» **Exercise requirements**
This task calls for copying every line in the data below that contains the word "common".

----- Records supplied

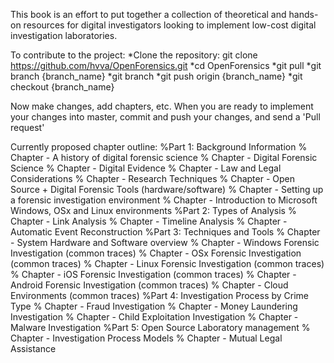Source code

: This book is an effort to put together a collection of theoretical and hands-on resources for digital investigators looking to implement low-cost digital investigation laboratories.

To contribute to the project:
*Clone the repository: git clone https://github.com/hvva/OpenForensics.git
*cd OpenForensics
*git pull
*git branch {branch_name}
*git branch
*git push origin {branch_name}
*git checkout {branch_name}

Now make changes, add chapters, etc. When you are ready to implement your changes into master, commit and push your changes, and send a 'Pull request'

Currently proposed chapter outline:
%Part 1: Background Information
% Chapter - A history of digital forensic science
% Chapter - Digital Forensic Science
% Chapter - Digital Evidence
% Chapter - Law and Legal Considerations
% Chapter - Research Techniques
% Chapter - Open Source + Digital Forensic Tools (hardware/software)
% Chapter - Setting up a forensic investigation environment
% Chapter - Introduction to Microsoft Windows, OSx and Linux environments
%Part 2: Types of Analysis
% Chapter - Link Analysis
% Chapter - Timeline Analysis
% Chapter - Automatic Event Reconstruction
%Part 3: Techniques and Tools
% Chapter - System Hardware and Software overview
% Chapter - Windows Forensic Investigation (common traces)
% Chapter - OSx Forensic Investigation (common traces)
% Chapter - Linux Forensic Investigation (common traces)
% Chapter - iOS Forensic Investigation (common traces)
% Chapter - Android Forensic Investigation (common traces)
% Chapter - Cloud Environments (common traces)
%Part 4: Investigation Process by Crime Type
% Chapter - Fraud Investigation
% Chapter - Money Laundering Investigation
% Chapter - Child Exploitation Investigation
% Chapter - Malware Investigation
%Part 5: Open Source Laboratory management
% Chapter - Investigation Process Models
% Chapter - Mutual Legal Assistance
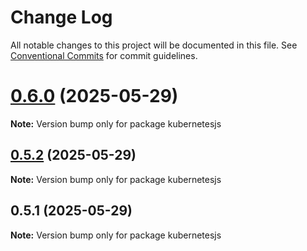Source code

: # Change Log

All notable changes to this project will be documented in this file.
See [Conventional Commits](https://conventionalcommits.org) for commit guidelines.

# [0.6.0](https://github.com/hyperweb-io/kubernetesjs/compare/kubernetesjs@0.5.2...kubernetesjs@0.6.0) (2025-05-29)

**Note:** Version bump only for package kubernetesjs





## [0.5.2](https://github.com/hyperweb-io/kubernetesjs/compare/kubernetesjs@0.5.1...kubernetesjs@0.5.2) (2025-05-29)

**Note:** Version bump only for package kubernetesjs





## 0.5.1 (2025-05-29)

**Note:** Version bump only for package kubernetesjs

----------
----- Records supplied

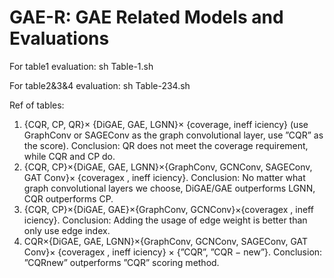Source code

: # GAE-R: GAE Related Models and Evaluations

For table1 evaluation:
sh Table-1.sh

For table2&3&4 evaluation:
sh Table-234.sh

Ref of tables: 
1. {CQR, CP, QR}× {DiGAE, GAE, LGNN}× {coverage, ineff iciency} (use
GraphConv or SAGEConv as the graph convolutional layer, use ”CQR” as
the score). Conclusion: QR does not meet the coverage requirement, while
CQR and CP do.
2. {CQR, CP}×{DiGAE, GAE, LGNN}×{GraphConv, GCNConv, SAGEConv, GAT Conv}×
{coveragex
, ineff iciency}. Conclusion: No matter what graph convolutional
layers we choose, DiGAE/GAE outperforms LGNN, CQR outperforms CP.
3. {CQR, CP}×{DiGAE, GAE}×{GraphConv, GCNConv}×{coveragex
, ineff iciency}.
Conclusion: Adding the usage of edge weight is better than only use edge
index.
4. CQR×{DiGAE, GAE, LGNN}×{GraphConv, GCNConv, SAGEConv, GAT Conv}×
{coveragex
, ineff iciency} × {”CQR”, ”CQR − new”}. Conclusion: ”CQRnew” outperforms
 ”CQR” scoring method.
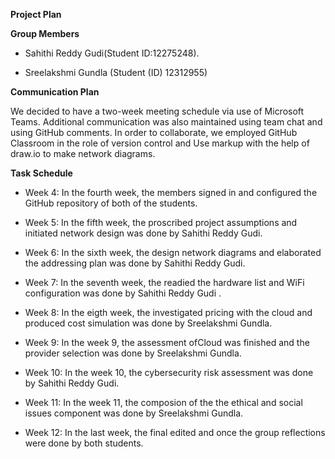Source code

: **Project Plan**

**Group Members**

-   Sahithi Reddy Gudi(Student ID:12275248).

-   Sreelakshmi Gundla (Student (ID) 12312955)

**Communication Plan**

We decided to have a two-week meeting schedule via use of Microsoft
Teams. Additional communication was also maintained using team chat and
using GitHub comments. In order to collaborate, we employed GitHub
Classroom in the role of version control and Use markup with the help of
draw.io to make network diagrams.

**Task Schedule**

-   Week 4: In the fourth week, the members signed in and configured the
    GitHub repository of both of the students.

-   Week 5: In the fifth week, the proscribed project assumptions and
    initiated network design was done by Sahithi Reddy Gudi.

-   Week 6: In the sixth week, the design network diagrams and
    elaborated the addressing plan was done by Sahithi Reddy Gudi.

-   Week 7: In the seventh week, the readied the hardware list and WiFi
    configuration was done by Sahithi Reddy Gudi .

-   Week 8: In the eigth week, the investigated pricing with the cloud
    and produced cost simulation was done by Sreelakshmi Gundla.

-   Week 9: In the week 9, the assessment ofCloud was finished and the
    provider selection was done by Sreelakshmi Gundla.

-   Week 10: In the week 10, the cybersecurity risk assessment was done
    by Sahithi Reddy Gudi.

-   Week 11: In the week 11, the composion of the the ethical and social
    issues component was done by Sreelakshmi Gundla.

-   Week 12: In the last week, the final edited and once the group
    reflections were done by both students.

----------

» **Response to the task**
% Chapter - Windows Forensic Investigation (common traces)
% Chapter - OSx Forensic Investigation (common traces)
% Chapter - Linux Forensic Investigation (common traces)
% Chapter - iOS Forensic Investigation (common traces)
% Chapter - Android Forensic Investigation (common traces)
% Chapter - Cloud Environments (common traces)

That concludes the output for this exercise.